PF TRANSFORMA PRISÃO DE FLÁVIO MALUF EM SHOW ILEGAL PARA A TV GLOBO

Mídia | setembro 12, 2005

O show promovido pela Polícia Federal exclusivamente para a TV Globo, que exibiu imagens no Jornal Nacional de sábado (10/9), do momento em que Flávio Maluf se entregava, desnecessariamente algemado, em um heliponto no Morumbi (zona oeste de São Paulo) será objeto de uma apuração interna na PF, determinada pelo diretor-geral da instituição, delegado Paulo Lacerda.

O show promovido pela Polícia Federal exclusivamente para a TV Globo, que exibiu imagens no Jornal Nacional de sábado (10/9), do momento em que Flávio Maluf se entregava, desnecessariamente algemado, em um heliponto no Morumbi (zona oeste de São Paulo) será objeto de uma apuração interna na PF, determinada pelo diretor-geral da instituição, delegado Paulo Lacerda. A primeira questão a ser apurada é qual delegado comandou a operação em que o filho do ex-prefeito Paulo Maluf (PP) se entregou.

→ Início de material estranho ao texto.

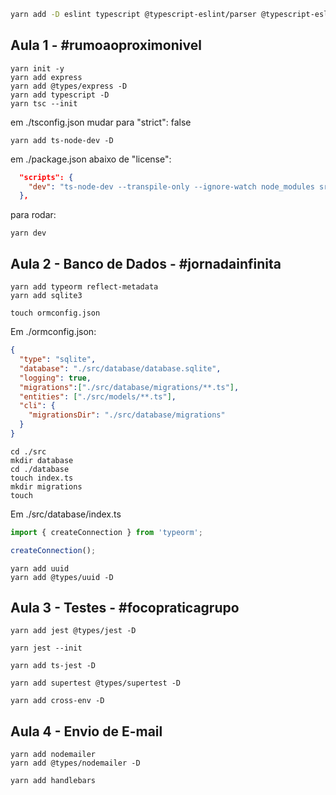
 ```bash
yarn add -D eslint typescript @typescript-eslint/parser @typescript-eslint/eslint-plugin
```



## Aula 1 - #rumoaoproximonivel

```
yarn init -y
yarn add express
yarn add @types/express -D
yarn add typescript -D
yarn tsc --init
```

em ./tsconfig.json mudar para "strict": false

```
yarn add ts-node-dev -D
```

em ./package.json abaixo de "license":
```json
  "scripts": {
    "dev": "ts-node-dev --transpile-only --ignore-watch node_modules src/server.ts"
  },
```

para rodar: 
```
yarn dev
```



## Aula 2 - Banco de Dados - #jornadainfinita

```
yarn add typeorm reflect-metadata
yarn add sqlite3
```

```
touch ormconfig.json
```

Em ./ormconfig.json:
```json
{
  "type": "sqlite",
  "database": "./src/database/database.sqlite",
  "logging": true,
  "migrations":["./src/database/migrations/**.ts"],
  "entities": ["./src/models/**.ts"],
  "cli": {
    "migrationsDir": "./src/database/migrations"
  }
}

```

```
cd ./src
mkdir database
cd ./database
touch index.ts
mkdir migrations
touch
```

Em ./src/database/index.ts
```ts
import { createConnection } from 'typeorm';

createConnection();
```

```
yarn add uuid
yarn add @types/uuid -D
```


## Aula 3 - Testes - #focopraticagrupo

```
yarn add jest @types/jest -D
```

```
yarn jest --init
```

```
yarn add ts-jest -D
```

```
yarn add supertest @types/supertest -D
```

```
yarn add cross-env -D
```

## Aula 4 - Envio de E-mail
```
yarn add nodemailer
yarn add @types/nodemailer -D
```

```
yarn add handlebars
```

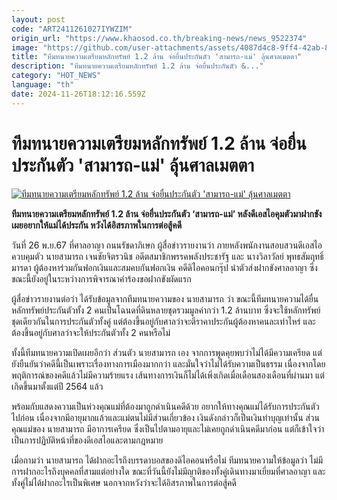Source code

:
 ```yaml
---
layout: post
code: "ART2411261027IYWZIM"
origin_url: "https://www.khaosod.co.th/breaking-news/news_9522374"
image: "https://github.com/user-attachments/assets/4087d4c8-9ff4-42ab-846b-863bc1256de8"
title: "ทีมทนายความเตรียมหลักทรัพย์ 1.2 ล้าน จ่อยื่นประกันตัว 'สามารถ-แม่' ลุ้นศาลเมตตา"
description: "ทีมทนายความเตรียมหลักทรัพย์ 1.2 ล้าน จ่อยื่นประกันตัว &..."
category: "HOT_NEWS"
language: "th"
date: 2024-11-26T18:12:16.559Z
---
```


# ทีมทนายความเตรียมหลักทรัพย์ 1.2 ล้าน จ่อยื่นประกันตัว 'สามารถ-แม่' ลุ้นศาลเมตตา

[![ทีมทนายความเตรียมหลักทรัพย์ 1.2 ล้าน จ่อยื่นประกันตัว 'สามารถ-แม่' ลุ้นศาลเมตตา](https://www.khaosod.co.th/wpapp/uploads/2024/11/prakan.jpg "ทีมทนายความเตรียมหลักทรัพย์ 1.2 ล้าน จ่อยื่นประกันตัว 'สามารถ-แม่' ลุ้นศาลเมตตา")](https://www.khaosod.co.th/wpapp/uploads/2024/11/prakan.jpg)

**ทีมทนายความเตรียมหลักทรัพย์ 1.2 ล้าน จ่อยื่นประกันตัว ‘สามารถ-แม่’ หลังดีเอสไอคุมตัวมาฝากขัง เผยอยากให้แม่ได้ประกัน หวังได้อิสรภาพในการต่อสู้คดี**

วันที่ 26 พ.ย.67 ที่ศาลอาญา ถนนรัชดาภิเษก ผู้สื่อข่าวรายงานว่า ภายหลังพนักงานสอบสวนดีเอสไอ ควบคุมตัว นายสามารถ เจนชัยจิตรวนิช อดีตสมาชิกพรรคพลังประชารัฐ และ นางวิลาวัลย์ พุทธสัมฤทธิ์ มารดา ผู้ต้องหาร่วมกันฟอกเงินและสมคบกันฟอกเงิน คดีดิไอคอนกรุ๊ป นำตัวส่งฝากขังศาลอาญา ซึ่งขณะนี้ยังอยู่ในระหว่างการพิจารณาคำร้องขอฝากขังผัดแรก

ผู้สื่อข่าวรายงานต่อว่า ได้รับข้อมูลจากทีมทนายความของ นายสามารถ ว่า ขณะนี้ทีมทนายความได้ยื่นหลักทรัพย์ประกันตัวทั้ง 2 คนเป็นโฉนดที่ดินหลายชุดรวมมูลค่ากว่า 1.2 ล้านบาท ซึ่งจะใช้หลักทรัพย์ชุดเดียวกันในการประกันตัวทั้งคู่ แต่ต้องขึ้นอยู่กับศาลว่าจะตีราคาประกันผู้ต้องหาคนละเท่าไหร่ และต้องขึ้นอยู่กับศาลว่าจะให้ประกันตัวทั้ง 2 คนหรือไม่

ทั้งนี้ทีมทนายความเปิดเผยอีกว่า ส่วนตัว นายสามารถ เอง จากการพูดคุยพบว่าไม่ได้มีความเครียด แต่ยังยืนยันว่าคดีนี้เป็นเพราะเรื่องทางการเมืองมากกว่า และมั่นใจว่าไม่ได้รับความเป็นธรรม เนื่องจากโดยพฤติการณ์ของคดีแล้วไม่มีความร้ายแรง เส้นทางการเงินก็ไม่ได้เพิ่งเกิดเมื่อเดือนสองเดือนที่ผ่านมา แต่เกิดขึ้นมาตั้งแต่ปี 2564 แล้ว

พร้อมกับแสดงความเป็นห่วงคุณแม่ที่ต้องมาถูกดำเนินคดีด้วย อยากให้ทางคุณแม่ได้รับการประกันตัวไปก่อน เนื่องจากมีอายุมากแล้วและแม่ตนไม่มีส่วนเกี่ยวข้อง เงินดังกล่าวก็เป็นเงินทำบุญเท่านั้น ส่วนคุณแม่ของ นายสามารถ มีอาการเครียด ซึ่งเป็นไปตามอายุและไม่เคยถูกดำเนินคดีมาก่อน แต่ก็เข้าใจว่าเป็นการปฏิบัติหน้าที่ของดีเอสไอและตามกฎหมาย

เมื่อถามว่า นายสามารถ ได้ฝากอะไรถึงบรรดาบอสของดิไอคอนหรือไม่ ทีมทนายความให้ข้อมูลว่า ไม่มีการฝากอะไรถึงบุคคลที่สามแต่อย่างใด ขณะที่วันนี้ยังไม่มีญาติของทั้งคู่เดินทางมาเยี่ยมที่ศาลอาญา และทั้งคู่ไม่ได้ฝากอะไรเป็นพิเศษ นอกจากหวังว่าจะได้อิสรภาพในการต่อสู้คดี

A ação foi duramente criticado por constitucionalistas e criminalistas ouvidos por Última Instância. Para eles, o filho do ex-prefeito Paulo Maluf, também preso, poderá entrar com ação por danos morais, exigindo uma reparação financeira do governo federal. Os advogados também criticam o fato de apenas a equipe da TV Globo ter tido acesso às dependências da Superintendência da PF em São Paulo, mostrando o momento em que Flávio chorava ao falar ao celular com sua mulher, Jacqueline Maluf.

Na avaliação dos especialistas, ou toda a imprensa pode mostrar um fato que já é de domínio público ou nenhum veículo deve ter acesso às imagens de um determinado acusado sob a custódia da PF. Eles afirmam que o Ministério da Justiça, a quem a PF é subordinada, deve abrir sindicância para apurar responsabilidades.

O caso

A prisão preventiva do ex-prefeito e de seu filho foi decretada no início da noite de sexta-feira (9/9) pela juíza Sílvia Maria Rocha, da 2ª Vara Criminal Federal de São Paulo, quando ela recebeu a denúncia do MPF (Ministério Público Federal) contra os dois, além do doleiro Vivaldo Alves, o Birigui, e de Simeão Damasceno, ex-diretor da construtora Mendes Júnior.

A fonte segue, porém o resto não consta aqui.